The mechanics of the model

A set of relevant keywords was chosen for each of the nine infrastructure types. Th keywords were then compared to the text in the reports. Both the keywords (used to represent a particular type of infrastructure) and the reports were transformed into a numbered vector, whereby each type of infrastructure had one vector, and each report had one vector.

The main goal was to measure the similarity between the two numbers known as cosine similarity: the shorter the distance between a report and an infrastructure type, the higher the semantic relationship between them.

These examples further illustrate the approach:

 

Text: On 26 February 2022, a bridge was blown up near village of Stoyanka, Kyiv. 


The model indicated a valid 34 percent similarity with the Logistics classification. 

Text: On 19 May 2022, a farmer on a tractor hit a mine near Mazhuhivka village, Chernihiv region as a result of which he suffered a leg injury.


The model indicated a valid 32 percent similarity with the Agriculture classification.

 

A minimum threshold of 18 percent was set to determine the validity of the semantic relationship between an infrastructure type and a report. Both examples meet this threshold.

Besides pairing a report with its corresponding infrastructure type, the model by default has also helped with identifying actors involved, time, specific location and reason related to each infrastructure damage. These attributes are already included in ACLED, but the direct association between the report and an infrastructure type ensures the translation of these basic information into more actionable insights.

The snapshot below is a data visualization of the model in action, showing the geographical distribution of the infrastructure damage by type that can be further mapped to understand the causes and actors involved. These insights also play a crucial role in designing response strategies, particularly with respect to the safety and security of the assessment team on the ground.

 

Replicating the model for different contexts

The utility of this Machine Learning model extends beyond classifying infrastructure types. It can be leveraged in broader humanitarian and development contexts. For this reason, the UNDP Country Office in Ukraine is already replicating the model using more real-time and varied data obtained from Twitter to conduct sentiment analysis and better understand the needs and concerns of affected groups.

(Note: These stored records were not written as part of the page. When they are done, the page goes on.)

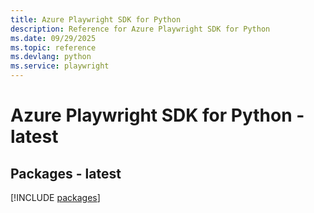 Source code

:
 ```yaml
---
title: Azure Playwright SDK for Python
description: Reference for Azure Playwright SDK for Python
ms.date: 09/29/2025
ms.topic: reference
ms.devlang: python
ms.service: playwright
---
```

# Azure Playwright SDK for Python - latest
## Packages - latest
[!INCLUDE [packages](playwright-index.md)] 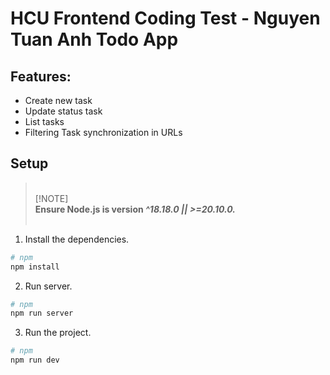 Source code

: # HCU Frontend Coding Test - Nguyen Tuan Anh Todo App

## Features:

-   Create new task
-   Update status task
-   List tasks
-   Filtering Task synchronization in URLs

## Setup

> <br/>[!NOTE]<br/> **Ensure Node.js is version <i>^18.18.0 || >=20.10.0.</i>**<br /><br />

1. Install the dependencies.

```bash
# npm
npm install
```

2. Run server.

```bash
# npm
npm run server
```

3. Run the project.

```bash
# npm
npm run dev
```
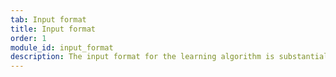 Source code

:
 ```yaml
---
tab: Input format
title: Input format
order: 1
module_id: input_format
description: The input format for the learning algorithm is substantially more flexible than might be expected. Examples can have features consisting of free form text, which is interpreted in a bag-of-words way. There can even be multiple sets of free form text in different namespaces.
---
```

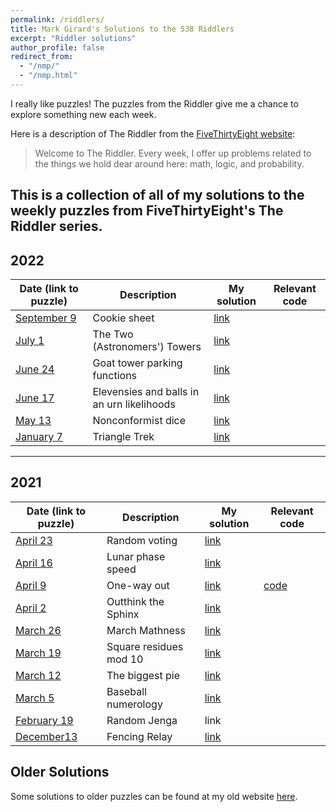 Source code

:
 ```yaml
---
permalink: /riddlers/
title: Mark Girard's Solutions to the 538 Riddlers
excerpt: "Riddler solutions"
author_profile: false
redirect_from:
  - "/nmp/"
  - "/nmp.html"
---
```


I really like puzzles! The puzzles from the Riddler give me a chance to explore something new each week.

Here is a description of The Riddler from the [FiveThirtyEight website](https://fivethirtyeight.com/tag/the-riddler/):
>Welcome to The Riddler. Every week, I offer up problems related to the things we hold dear around here: math, logic, and probability.

This is a collection of all of my solutions to the weekly puzzles from FiveThirtyEight's The Riddler series.
---------------------------------------

## 2022

| Date (link to puzzle)                                                             | Description         | My solution | Relevant code |
| --------------------------------------------------------------------------------- | ------------------- | ----------- |-------------- |
| [September 9](https://fivethirtyeight.com/features/can-you-cover-the-baking-sheet-with-cookies/) | Cookie sheet     | [link](/posts/2022/09/riddler-overlapping-disks/)        |
| [July 1](https://fivethirtyeight.com/features/how-high-should-you-climb-up-the-tower/) | The Two (Astronomers') Towers     | [link](/riddlers/20220701_RiddlerTwoTowers.pdf)        |
| [June 24](https://fivethirtyeight.com/features/can-you-make-room-for-goats/) | Goat tower parking functions     | [link](/riddlers/20220624_Riddler-goat-parking.pdf)        |
| [June 17](https://fivethirtyeight.com/features/can-you-switch-a-digit/) | Elevensies and balls in an urn likelihoods     | [link](/riddlers/20220618_elevensies.pdf)        |  
| [May 13](https://fivethirtyeight.com/features/its-elementary-my-dear-riddler/) | Nonconformist dice     | [link](/riddlers/20220513_Riddler.pdf)        |            |
| [January 7](https://fivethirtyeight.com/features/can-you-trek-the-triangle/) |   Triangle Trek   | [link](/riddlers/20220107_Riddler.pdf)        |            |

---------------------------------------

## 2021

| Date (link to puzzle)                                                             | Description         | My solution | Relevant code |
| --------------------------------------------------------------------------------- | ------------------- | ----------- |-------------- |
| [April 23](https://fivethirtyeight.com/features/can-you-cut-the-perfect-pancake/) | Random voting     | [link](/riddlers/20210423_Riddler.pdf)        |            |
| [April 16](https://fivethirtyeight.com/features/can-you-crack-the-case-of-the-crescent-moon/) | Lunar phase speed     | [link](/riddlers/20210416_Riddler.pdf)        |            |
| [April 9](https://fivethirtyeight.com/features/can-you-navigate-the-one-way-streets/) | One-way out     | [link](/riddlers/20210409_Riddler.pdf)        | [code](/riddlers/code/20210409.py)           |
| [April 2](https://fivethirtyeight.com/features/can-you-outthink-the-sphinx/) | Outthink the Sphinx     | [link](/riddlers/20210402_Riddler.pdf)        |             |
| [March 26](https://fivethirtyeight.com/features/can-you-solve-march-mathness/) | March Mathness     | [link](/riddlers/20210326_Riddler.pdf)        |             |
| [March 19](https://fivethirtyeight.com/features/can-you-find-an-extra-perfect-square/) | Square residues mod 10   | [link](/riddlers/20210319_Riddler.pdf)        |             |
| [March 12](https://fivethirtyeight.com/features/can-you-bake-the-biggest-%cf%80/) | The biggest pie     | [link](/riddlers/20210312_Riddler.pdf)        |             |
| [March 5](https://fivethirtyeight.com/features/can-you-bat-299-in-299-games/)     | Baseball numerology | [link](/riddlers/20210305_Riddler.pdf)        |             |
| [February 19](https://fivethirtyeight.com/features/can-you-win-riddler-jenga/)    | Random Jenga        | link         |             |
| [December13](https://fivethirtyeight.com/features/en-garde-can-you-win-the-fencing-relay/)    | Fencing Relay        | [link](/riddlers/20211213_Riddler_fencing.pdf)         |             |


## Older Solutions

Some solutions to older puzzles can be found at my old website [here](https://www.markwgirard.site/).
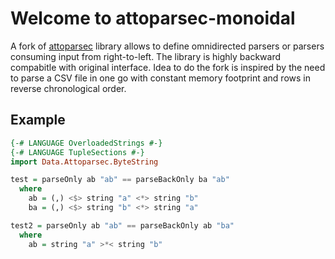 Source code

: # Welcome to attoparsec-monoidal

A fork of [attoparsec](https://github.com/haskell/attoparsec) library
allows to define omnidirected parsers or parsers consuming input from
right-to-left. The library is highly backward compabitle with original
interface.  Idea to do the fork is inspired by the need to parse a CSV
file in one go with constant memory footprint and rows in reverse
chronological order.

## Example

```haskell
{-# LANGUAGE OverloadedStrings #-}
{-# LANGUAGE TupleSections #-}
import Data.Attoparsec.ByteString

test = parseOnly ab "ab" == parseBackOnly ba "ab"
  where
    ab = (,) <$> string "a" <*> string "b"
    ba = (,) <$> string "b" <*> string "a"

test2 = parseOnly ab "ab" == parseBackOnly ab "ba"
  where
    ab = string "a" >*< string "b"
```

The traditional way of manually processing information is not only labour-intensive, but it may fall short of delivering the timely insights needed for informed decision-making, especially given the volume of digital information available nowadays. As the war in Ukraine highlights, being able to uncover timely insights means saving lives.

As an alternative, this model offers speed and efficiency, which can help reduce operational costs in several situations. UNDP’s Decision Support Unit, which coordinates assessments internally and in collaboration with a range of partners, is supporting the development of this model. The Infrastructure Semantic Damage Detector is publicly accessible on tinyurl.com/semdam.